--- START ---
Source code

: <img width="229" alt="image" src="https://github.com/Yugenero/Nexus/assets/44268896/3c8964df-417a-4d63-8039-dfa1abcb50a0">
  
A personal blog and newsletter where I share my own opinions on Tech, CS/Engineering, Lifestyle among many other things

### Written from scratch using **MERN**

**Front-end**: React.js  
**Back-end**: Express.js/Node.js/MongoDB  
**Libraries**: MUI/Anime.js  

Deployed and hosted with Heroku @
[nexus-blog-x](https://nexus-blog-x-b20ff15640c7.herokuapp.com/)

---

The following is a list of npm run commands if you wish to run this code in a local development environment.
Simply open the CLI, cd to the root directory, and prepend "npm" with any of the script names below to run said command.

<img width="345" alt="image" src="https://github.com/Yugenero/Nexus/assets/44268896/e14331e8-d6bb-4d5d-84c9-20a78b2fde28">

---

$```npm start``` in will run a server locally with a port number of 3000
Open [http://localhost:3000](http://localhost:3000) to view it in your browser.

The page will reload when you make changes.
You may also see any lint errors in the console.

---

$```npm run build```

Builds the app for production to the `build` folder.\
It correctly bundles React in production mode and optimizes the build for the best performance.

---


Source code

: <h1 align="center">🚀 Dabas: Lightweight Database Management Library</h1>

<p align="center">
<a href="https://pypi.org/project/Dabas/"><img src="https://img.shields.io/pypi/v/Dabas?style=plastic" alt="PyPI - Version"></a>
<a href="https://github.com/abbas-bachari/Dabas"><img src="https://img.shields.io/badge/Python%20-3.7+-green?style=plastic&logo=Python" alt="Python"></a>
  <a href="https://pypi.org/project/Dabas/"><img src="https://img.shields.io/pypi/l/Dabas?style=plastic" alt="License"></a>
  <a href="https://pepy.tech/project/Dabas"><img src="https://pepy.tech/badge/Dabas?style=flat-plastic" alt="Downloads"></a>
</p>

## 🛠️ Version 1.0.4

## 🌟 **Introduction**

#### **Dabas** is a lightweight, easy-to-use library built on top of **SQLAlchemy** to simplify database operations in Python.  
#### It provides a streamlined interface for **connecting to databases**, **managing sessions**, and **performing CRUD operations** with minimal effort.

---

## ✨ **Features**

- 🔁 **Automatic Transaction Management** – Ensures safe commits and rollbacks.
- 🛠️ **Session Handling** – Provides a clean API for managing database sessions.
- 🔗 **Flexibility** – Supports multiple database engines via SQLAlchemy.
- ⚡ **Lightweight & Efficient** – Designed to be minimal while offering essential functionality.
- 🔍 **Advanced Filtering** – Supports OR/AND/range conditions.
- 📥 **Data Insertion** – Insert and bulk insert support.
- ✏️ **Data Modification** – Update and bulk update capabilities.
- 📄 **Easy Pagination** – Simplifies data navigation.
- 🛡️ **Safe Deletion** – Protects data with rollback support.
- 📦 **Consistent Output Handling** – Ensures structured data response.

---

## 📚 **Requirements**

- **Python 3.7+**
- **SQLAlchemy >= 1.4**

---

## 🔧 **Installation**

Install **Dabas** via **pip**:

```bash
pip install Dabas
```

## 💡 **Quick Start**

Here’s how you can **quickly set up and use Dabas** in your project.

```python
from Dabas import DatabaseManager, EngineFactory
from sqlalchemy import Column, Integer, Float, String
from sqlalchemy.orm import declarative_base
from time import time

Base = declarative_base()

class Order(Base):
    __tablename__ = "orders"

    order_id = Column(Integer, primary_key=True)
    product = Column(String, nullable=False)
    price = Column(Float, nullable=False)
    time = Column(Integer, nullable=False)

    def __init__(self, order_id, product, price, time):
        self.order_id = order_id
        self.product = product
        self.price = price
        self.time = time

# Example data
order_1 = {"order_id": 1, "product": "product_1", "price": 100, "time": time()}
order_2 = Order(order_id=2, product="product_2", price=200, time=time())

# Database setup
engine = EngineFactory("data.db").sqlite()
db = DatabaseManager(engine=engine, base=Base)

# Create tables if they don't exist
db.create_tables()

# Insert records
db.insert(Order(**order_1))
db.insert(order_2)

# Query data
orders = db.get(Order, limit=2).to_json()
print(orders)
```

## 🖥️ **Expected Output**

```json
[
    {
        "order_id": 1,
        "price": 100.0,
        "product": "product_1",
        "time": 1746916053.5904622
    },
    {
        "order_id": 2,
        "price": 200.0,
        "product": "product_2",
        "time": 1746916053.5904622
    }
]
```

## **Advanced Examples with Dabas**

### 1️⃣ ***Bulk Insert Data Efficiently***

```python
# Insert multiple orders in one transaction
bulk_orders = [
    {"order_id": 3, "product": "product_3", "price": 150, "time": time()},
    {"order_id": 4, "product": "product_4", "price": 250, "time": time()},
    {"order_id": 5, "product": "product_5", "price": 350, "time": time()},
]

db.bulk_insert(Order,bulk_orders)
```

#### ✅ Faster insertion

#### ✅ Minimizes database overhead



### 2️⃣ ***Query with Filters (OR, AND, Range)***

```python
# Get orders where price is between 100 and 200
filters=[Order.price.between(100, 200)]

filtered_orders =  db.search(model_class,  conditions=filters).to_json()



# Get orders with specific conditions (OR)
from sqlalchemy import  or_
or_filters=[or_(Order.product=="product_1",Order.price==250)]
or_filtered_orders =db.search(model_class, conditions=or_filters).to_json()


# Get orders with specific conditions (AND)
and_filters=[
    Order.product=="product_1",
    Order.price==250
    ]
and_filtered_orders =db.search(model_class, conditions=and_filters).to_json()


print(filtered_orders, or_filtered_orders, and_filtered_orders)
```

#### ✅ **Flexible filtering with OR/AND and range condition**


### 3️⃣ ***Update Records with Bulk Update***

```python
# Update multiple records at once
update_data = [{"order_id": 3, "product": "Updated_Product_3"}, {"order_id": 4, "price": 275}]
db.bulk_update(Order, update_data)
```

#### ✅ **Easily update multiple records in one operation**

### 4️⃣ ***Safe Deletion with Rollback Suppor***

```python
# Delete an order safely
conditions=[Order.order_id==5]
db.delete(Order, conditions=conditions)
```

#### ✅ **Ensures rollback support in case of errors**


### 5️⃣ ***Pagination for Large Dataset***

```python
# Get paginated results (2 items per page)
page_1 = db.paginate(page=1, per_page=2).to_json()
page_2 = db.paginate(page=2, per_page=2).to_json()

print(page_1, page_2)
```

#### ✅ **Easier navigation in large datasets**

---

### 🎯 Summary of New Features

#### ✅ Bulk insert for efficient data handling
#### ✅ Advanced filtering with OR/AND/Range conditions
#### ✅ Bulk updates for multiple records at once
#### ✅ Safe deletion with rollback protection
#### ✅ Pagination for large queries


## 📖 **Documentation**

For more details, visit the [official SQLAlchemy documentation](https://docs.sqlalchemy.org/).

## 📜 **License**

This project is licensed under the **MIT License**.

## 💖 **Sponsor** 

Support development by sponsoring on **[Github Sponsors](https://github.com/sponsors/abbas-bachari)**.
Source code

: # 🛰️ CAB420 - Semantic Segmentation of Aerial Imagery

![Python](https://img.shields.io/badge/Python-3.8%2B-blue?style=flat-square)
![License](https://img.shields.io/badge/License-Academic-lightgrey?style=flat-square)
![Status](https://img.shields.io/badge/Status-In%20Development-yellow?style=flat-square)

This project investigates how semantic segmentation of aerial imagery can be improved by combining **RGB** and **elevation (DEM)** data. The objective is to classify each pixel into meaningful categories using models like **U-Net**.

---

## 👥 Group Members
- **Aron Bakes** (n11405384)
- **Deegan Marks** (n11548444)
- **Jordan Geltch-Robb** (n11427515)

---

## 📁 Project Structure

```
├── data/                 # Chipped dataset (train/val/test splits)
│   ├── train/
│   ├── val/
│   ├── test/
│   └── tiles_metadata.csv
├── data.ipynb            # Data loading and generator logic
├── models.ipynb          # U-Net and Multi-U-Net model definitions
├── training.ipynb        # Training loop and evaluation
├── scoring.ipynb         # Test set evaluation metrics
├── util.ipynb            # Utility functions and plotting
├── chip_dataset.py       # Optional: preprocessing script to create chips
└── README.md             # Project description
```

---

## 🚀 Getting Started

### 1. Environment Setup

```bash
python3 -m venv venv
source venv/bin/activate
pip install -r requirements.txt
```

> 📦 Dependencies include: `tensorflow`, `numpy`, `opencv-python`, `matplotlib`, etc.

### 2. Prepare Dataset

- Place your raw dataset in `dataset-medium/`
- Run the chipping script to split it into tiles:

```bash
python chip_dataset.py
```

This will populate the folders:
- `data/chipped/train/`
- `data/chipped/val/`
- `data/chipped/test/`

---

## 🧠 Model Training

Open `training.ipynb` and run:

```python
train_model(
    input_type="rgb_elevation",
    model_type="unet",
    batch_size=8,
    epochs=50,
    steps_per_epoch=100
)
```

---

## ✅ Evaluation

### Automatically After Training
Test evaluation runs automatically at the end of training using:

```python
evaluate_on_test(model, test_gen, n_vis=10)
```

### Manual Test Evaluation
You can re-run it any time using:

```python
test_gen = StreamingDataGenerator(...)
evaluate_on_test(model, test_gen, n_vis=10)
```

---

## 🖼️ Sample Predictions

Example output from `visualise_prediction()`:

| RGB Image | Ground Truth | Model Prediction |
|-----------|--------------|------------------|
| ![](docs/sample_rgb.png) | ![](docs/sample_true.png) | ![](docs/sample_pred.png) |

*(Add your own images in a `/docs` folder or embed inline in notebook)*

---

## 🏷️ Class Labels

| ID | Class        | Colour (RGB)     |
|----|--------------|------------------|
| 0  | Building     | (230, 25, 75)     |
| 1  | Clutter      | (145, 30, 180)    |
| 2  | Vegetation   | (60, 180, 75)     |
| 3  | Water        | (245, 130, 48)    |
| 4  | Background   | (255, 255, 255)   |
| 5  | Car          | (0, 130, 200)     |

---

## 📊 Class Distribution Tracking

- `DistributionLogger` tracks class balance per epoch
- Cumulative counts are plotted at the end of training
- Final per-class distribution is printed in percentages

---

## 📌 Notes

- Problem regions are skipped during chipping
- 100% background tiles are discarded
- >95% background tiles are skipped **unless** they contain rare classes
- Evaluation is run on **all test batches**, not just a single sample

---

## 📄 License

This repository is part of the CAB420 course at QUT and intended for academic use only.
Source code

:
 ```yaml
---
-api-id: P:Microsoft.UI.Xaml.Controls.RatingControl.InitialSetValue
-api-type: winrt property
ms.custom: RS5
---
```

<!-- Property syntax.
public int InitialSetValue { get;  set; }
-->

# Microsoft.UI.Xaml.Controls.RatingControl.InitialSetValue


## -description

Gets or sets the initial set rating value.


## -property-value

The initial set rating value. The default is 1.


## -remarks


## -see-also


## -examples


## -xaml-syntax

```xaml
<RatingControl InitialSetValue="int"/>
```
--- END ---
__Task goal__:
For each line above that includes "width", copy the line.

__Response for this exercise__:
: <img width="229" alt="image" src="https://github.com/Yugenero/Nexus/assets/44268896/3c8964df-417a-4d63-8039-dfa1abcb50a0">
<img width="345" alt="image" src="https://github.com/Yugenero/Nexus/assets/44268896/e14331e8-d6bb-4d5d-84c9-20a78b2fde28">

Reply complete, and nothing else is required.